* Task goal: Please report every line from the material that contains the word "alias".

* Records provided:
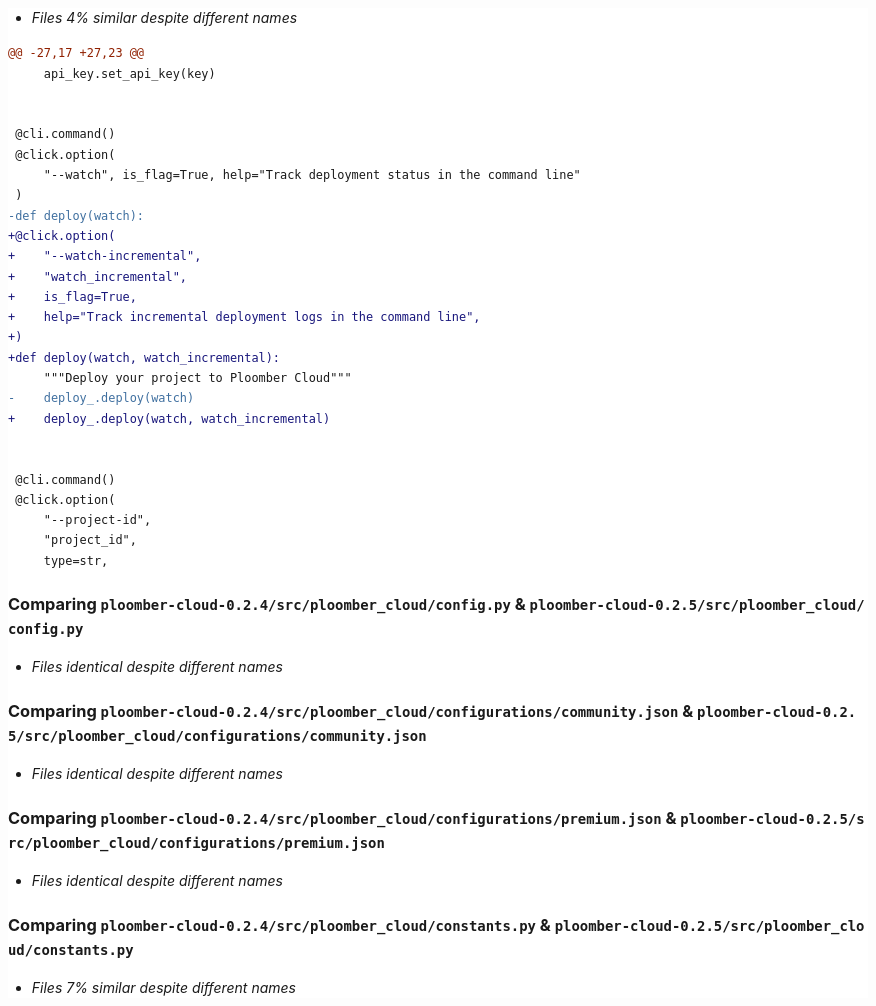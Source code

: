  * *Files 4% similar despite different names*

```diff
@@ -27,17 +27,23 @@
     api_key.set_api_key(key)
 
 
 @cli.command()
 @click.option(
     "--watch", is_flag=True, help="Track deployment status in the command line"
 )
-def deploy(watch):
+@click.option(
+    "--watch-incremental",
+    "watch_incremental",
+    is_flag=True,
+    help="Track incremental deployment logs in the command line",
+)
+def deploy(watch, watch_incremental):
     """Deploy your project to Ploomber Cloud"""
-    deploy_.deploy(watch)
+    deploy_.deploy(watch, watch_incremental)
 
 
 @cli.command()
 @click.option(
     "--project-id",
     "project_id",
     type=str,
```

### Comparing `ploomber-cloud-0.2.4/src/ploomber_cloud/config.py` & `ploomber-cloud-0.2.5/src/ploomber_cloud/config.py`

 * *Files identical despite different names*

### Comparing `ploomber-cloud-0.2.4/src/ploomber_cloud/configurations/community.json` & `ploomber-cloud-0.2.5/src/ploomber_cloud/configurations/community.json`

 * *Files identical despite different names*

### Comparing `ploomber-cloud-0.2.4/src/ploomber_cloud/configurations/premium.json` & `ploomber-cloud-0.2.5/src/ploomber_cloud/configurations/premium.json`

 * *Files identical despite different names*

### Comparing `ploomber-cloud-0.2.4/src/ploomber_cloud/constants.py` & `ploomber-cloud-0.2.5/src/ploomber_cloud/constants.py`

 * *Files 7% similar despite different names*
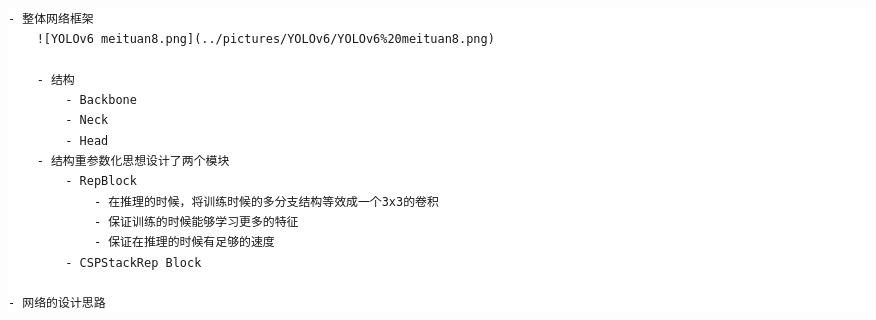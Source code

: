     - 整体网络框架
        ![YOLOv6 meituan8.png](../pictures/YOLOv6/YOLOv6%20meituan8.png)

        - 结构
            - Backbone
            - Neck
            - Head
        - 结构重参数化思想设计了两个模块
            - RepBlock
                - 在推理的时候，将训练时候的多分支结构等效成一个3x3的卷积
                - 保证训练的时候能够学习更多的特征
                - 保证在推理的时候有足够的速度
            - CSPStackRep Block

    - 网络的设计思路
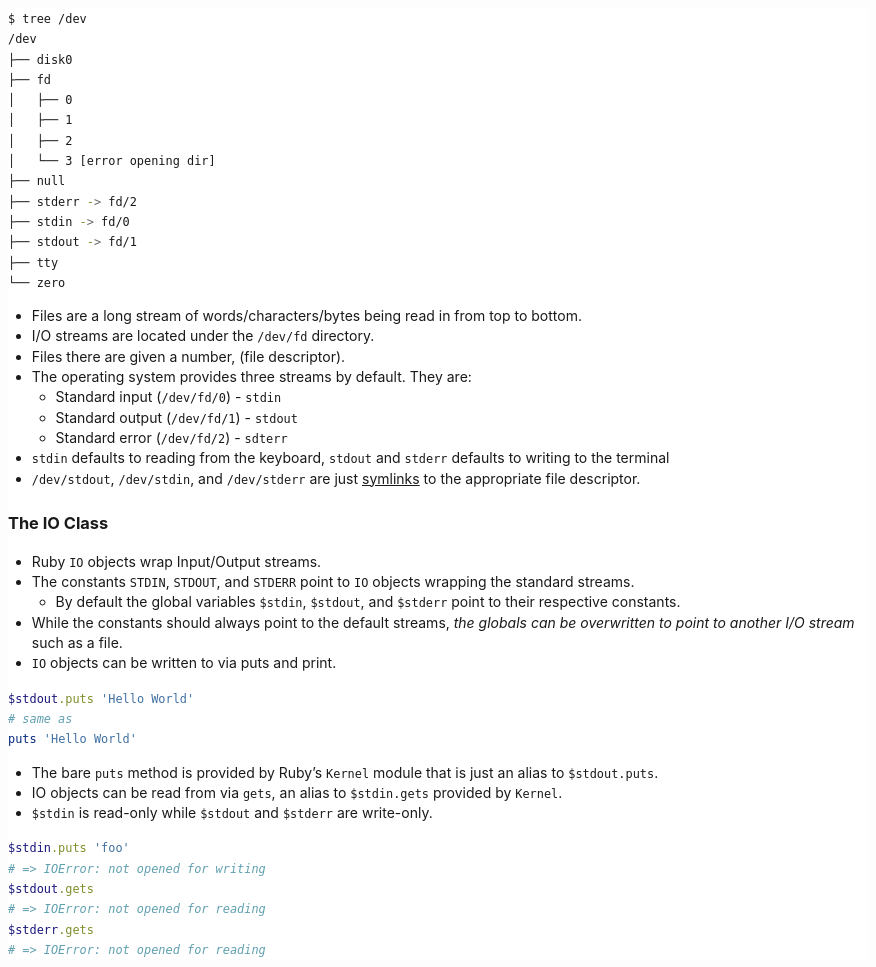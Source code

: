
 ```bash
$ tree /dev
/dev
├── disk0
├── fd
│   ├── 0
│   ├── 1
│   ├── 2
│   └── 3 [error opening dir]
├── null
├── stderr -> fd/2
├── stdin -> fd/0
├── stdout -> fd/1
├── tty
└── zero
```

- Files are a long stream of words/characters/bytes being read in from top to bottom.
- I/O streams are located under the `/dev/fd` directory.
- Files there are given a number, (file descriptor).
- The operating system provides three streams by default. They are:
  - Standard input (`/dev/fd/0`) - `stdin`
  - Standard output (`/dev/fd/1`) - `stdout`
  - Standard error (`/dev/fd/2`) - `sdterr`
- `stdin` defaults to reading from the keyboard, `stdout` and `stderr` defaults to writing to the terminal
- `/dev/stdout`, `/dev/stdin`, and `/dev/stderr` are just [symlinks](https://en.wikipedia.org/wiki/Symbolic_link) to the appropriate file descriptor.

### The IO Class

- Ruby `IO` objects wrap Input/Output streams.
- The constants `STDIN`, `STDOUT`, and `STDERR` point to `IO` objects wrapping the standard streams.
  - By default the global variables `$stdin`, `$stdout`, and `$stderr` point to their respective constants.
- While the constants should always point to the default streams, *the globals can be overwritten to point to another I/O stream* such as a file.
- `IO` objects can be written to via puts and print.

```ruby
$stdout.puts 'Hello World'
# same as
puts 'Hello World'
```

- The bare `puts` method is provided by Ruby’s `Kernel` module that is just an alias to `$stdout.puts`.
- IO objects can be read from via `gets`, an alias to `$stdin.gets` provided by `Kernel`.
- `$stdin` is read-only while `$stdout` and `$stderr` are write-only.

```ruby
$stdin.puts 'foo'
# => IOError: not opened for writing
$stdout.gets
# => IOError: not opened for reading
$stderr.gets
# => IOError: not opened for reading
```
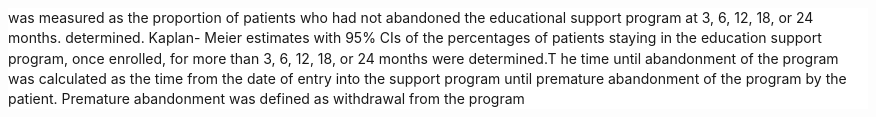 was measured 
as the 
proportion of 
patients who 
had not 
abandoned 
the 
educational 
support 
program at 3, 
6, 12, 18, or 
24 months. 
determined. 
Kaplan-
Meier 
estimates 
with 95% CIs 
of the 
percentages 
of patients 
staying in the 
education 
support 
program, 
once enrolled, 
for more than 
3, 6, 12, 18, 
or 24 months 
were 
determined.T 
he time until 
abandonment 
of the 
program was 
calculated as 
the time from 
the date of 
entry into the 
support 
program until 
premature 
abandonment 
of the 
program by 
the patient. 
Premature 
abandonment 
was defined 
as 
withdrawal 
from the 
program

* Answer to the problem:
- The bare `puts` method is provided by Ruby’s `Kernel` module that is just an alias to `$stdout.puts`.
- IO objects can be read from via `gets`, an alias to `$stdin.gets` provided by `Kernel`.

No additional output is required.